[Intel-gfx] [PATCH i-g-t v2 11/16] tests/core_hotunplug: Follow failed subtests with health checks
Janusz Krzysztofik
janusz.krzysztofik at linux.intel.com
Fri Aug 7 09:19:57 UTC 2020
Subtests now forcibly call or request igt_abort on failures in order to
avoid silently leaving an exercised device in an unusable state.
However, a failure inside a subtest doesn't always mean the device is
no longer working correctly and reboot is needed. On the other hand,
if a subtest just fails without aborting, that doesn't mean in turn the
device is healthy. We should still perform a device health check
in that case before deciding on next steps.
Reuse the 'failure' structure field as a mark which is set when a
subtest enters a chunk of critical steps which must be followed by a
successful health check in order to avoid aborting the test execution.

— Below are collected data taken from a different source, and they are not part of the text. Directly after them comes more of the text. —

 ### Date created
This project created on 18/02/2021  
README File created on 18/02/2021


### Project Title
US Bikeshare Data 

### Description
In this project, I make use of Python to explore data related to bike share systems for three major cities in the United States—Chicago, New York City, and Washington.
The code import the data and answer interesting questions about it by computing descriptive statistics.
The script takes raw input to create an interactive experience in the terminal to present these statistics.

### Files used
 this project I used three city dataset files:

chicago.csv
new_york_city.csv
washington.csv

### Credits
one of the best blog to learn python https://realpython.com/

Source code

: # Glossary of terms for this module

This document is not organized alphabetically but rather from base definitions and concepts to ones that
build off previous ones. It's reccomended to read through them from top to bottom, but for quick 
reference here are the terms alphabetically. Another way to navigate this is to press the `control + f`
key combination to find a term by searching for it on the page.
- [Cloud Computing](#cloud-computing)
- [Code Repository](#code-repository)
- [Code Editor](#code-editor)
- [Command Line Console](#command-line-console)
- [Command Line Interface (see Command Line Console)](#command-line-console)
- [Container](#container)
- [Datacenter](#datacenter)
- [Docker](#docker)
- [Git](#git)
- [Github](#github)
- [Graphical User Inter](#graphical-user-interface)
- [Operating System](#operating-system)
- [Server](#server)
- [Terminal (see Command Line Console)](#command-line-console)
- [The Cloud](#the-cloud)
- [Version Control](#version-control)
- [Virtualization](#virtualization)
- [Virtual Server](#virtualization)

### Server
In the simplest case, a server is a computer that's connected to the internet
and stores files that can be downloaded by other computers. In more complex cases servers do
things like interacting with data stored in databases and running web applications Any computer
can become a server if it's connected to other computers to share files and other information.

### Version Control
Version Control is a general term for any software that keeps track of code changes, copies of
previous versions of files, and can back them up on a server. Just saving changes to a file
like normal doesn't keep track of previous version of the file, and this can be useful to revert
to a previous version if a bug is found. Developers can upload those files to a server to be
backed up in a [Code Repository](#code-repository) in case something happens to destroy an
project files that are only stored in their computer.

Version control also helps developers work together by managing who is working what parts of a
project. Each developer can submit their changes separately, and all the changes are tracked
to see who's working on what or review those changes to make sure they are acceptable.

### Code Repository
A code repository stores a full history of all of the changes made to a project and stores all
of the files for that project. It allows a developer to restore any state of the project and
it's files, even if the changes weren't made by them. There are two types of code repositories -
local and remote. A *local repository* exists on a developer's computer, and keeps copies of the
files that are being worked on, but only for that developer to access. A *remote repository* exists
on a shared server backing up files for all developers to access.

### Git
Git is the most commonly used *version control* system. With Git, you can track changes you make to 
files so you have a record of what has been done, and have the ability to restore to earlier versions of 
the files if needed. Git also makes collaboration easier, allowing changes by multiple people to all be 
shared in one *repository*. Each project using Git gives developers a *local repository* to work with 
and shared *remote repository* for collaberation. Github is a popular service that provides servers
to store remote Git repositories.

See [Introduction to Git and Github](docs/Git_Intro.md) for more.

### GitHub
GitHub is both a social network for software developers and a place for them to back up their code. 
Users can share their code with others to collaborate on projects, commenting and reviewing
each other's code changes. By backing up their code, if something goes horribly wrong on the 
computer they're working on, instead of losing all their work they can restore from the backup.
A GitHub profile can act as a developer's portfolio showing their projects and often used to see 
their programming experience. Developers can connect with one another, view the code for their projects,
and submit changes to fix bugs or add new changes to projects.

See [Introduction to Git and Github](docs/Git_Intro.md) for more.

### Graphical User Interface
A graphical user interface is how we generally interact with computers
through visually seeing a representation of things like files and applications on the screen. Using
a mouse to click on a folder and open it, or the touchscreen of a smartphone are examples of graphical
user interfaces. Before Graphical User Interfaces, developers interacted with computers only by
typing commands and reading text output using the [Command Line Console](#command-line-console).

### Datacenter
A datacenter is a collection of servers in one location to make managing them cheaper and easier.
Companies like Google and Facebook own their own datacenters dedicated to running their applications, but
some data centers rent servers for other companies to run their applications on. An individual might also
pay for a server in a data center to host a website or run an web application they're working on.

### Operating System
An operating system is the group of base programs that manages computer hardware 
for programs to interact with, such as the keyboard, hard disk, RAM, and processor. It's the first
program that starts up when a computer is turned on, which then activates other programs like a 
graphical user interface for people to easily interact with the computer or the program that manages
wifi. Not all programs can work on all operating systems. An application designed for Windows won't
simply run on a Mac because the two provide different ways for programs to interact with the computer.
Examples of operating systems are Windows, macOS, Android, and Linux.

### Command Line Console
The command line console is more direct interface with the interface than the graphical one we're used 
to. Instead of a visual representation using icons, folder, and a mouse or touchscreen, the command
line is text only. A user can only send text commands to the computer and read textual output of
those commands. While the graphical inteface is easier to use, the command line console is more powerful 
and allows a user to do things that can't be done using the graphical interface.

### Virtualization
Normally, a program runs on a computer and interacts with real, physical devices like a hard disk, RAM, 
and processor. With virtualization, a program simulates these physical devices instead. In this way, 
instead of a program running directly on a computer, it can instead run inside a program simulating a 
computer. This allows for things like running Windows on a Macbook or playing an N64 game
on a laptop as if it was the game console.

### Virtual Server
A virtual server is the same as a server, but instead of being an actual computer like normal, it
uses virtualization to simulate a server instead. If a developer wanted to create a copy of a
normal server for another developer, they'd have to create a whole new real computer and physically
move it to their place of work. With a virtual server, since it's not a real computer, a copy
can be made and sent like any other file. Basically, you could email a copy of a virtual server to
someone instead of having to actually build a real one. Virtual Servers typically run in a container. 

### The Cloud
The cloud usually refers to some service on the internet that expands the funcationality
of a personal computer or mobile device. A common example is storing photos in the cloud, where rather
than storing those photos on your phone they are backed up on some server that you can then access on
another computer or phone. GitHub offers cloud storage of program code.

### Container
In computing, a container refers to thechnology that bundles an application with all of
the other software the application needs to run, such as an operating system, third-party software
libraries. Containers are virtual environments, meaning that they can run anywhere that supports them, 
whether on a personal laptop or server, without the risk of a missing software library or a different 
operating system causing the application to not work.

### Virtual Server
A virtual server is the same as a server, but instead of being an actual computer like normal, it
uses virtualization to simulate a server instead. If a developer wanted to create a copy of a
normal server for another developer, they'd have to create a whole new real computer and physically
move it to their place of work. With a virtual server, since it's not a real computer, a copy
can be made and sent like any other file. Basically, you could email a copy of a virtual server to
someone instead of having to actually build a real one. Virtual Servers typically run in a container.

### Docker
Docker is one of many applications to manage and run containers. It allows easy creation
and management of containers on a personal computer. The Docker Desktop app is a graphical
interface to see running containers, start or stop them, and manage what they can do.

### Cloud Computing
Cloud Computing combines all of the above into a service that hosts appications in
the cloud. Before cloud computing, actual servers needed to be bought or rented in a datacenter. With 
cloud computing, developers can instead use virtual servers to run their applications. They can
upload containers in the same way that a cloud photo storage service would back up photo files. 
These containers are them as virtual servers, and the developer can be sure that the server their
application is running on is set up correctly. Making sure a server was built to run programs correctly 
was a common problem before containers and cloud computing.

Then, move health checks from inside each subtest body to its
individual follow-up igt_fixture section from where device file
descriptors potentially left open are closed and the health check is
run if theigt_subtest section has been exited with the marker set.
Also, precede health check operations with a driver rebind or bus
rescan attempt as needed.
v2: Start each recovery phase from unconditionally closing file
descriptors potentially left open by a subtest before it entered
its critical section,
- replace igt_require() with 'if() return;' construct in recover() to
reduce noise,
- replace "subtest failure" message used as a request for healthcheck
with a more appropriate "need healthcheck" for clarity,
- rebase on current upstream master.
Signed-off-by: Janusz Krzysztofik <janusz.krzysztofik at linux.intel.com>
Reviewed-by: Michał Winiarski <michal.winiarski at intel.com> # v1
---
tests/core_hotunplug.c | 108 +++++++++++++++++++++++++++++------------
1 file changed, 76 insertions(+), 32 deletions(-)
diff --git a/tests/core_hotunplug.c b/tests/core_hotunplug.c
index b9982b330..313c44784 100644
--- a/tests/core_hotunplug.c
+++ b/tests/core_hotunplug.c
@@ -52,6 +52,9 @@ struct hotunplug {
static int local_close(int fd)
{
+ if (fd < 0) /* not open - return current status */
+ return fd;
+
errno = 0;
if (close(fd)) /* close failure - return -errno (never -1) */
return -errno;
@@ -91,11 +94,9 @@ static void driver_unbind(struct hotunplug *priv, const char *prefix)
{
igt_debug("%sunbinding the driver from the device\n", prefix);
- priv->failure = "Driver unbind timeout!";
- igt_set_timeout(60, priv->failure);
+ igt_set_timeout(60, "Driver unbind timeout!");
igt_sysfs_set(priv->fd.sysfs_drv, "unbind", priv->dev_bus_addr);
igt_reset_timeout();
- priv->failure = NULL;
}
/* Re-bind the driver to the device */
@@ -103,11 +104,9 @@ static void driver_bind(struct hotunplug *priv)
{
igt_debug("rebinding the driver to the device\n");
- priv->failure = "Driver re-bind timeout!";
- igt_set_timeout(60, priv->failure);
+ igt_set_timeout(60, "Driver re-bind timeout!");
igt_sysfs_set(priv->fd.sysfs_drv, "bind", priv->dev_bus_addr);
igt_reset_timeout();
- priv->failure = NULL;
}
/* Remove (virtually unplug) the device from its bus */
@@ -122,11 +121,9 @@ static void device_unplug(struct hotunplug *priv, const char *prefix)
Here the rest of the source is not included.